How to complete this task — Go through the records and report each line in which the word "продолжая" occurs.

*-*-*

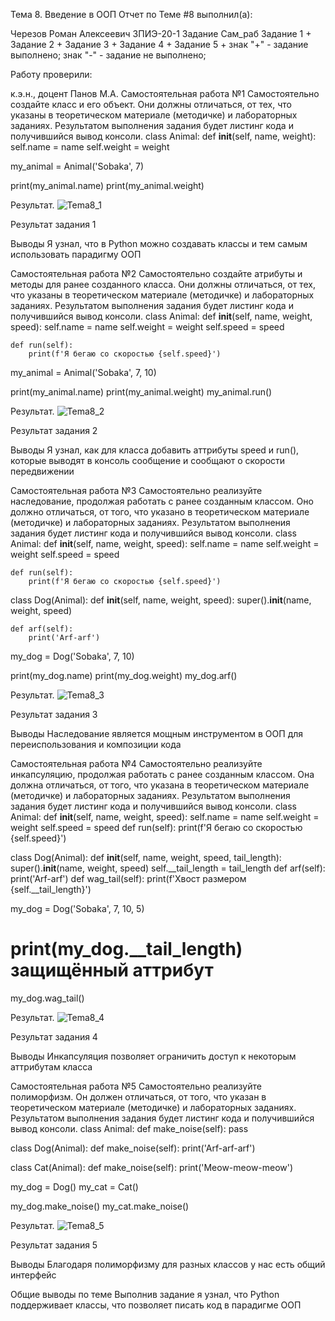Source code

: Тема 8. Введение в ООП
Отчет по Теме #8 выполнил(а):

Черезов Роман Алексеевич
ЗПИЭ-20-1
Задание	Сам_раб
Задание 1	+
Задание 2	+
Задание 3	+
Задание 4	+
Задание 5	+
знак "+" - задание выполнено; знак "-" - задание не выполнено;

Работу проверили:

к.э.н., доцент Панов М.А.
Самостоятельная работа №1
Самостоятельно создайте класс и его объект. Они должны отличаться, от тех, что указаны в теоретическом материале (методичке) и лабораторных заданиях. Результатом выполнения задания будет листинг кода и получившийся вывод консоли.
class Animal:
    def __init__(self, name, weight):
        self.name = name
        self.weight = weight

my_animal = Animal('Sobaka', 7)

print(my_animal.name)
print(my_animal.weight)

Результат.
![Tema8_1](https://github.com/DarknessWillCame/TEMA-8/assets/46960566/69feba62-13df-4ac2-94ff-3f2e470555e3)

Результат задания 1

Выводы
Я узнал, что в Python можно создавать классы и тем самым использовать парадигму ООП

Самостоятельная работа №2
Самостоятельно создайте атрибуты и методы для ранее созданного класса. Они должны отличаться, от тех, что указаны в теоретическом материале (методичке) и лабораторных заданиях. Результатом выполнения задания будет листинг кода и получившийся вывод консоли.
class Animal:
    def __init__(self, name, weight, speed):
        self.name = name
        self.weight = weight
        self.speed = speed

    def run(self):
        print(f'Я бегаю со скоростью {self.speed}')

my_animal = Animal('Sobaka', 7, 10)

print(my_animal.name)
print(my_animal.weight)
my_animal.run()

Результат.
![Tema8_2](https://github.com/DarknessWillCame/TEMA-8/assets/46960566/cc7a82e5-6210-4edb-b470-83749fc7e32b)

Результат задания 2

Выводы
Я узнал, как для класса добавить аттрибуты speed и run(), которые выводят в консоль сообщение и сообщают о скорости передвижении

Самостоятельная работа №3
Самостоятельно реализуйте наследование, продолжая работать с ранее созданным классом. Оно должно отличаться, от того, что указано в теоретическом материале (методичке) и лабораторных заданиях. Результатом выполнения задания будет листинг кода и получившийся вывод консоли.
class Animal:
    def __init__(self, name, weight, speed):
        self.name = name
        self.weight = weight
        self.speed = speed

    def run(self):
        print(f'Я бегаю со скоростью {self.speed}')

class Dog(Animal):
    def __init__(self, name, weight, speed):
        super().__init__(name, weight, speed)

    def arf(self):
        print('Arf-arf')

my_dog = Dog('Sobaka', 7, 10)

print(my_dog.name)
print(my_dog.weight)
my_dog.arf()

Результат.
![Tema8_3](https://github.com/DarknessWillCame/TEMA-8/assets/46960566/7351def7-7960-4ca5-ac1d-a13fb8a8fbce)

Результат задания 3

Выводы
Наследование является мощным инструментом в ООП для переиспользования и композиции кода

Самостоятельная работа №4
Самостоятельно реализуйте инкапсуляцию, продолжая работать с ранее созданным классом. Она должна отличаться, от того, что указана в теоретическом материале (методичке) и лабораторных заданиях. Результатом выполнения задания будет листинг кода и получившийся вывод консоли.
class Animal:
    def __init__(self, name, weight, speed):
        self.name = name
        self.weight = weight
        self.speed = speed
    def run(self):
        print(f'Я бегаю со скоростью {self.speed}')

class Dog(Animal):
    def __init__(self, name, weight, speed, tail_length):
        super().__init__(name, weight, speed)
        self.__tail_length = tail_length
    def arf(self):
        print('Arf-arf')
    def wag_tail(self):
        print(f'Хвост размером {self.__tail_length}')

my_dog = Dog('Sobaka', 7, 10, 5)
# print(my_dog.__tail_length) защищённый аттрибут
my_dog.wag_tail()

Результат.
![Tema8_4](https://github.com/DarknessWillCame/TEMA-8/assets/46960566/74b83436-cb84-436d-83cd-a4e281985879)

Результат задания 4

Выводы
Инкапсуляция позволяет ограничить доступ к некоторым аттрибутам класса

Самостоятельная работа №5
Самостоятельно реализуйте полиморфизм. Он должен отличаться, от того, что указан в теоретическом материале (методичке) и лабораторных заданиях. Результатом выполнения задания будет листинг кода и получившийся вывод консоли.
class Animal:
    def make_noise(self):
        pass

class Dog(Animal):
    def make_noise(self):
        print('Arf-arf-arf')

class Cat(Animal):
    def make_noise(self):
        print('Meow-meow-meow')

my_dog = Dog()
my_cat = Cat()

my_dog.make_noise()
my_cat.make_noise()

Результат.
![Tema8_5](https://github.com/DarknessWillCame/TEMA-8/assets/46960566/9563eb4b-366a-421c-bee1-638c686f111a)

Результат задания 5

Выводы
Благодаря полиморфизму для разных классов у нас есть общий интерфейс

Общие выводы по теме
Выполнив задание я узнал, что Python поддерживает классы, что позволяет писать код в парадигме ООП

*-*-*

Reply —
Самостоятельно реализуйте наследование, продолжая работать с ранее созданным классом. Оно должно отличаться, от того, что указано в теоретическом материале (методичке) и лабораторных заданиях. Результатом выполнения задания будет листинг кода и получившийся вывод консоли.
Самостоятельно реализуйте инкапсуляцию, продолжая работать с ранее созданным классом. Она должна отличаться, от того, что указана в теоретическом материале (методичке) и лабораторных заданиях. Результатом выполнения задания будет листинг кода и получившийся вывод консоли.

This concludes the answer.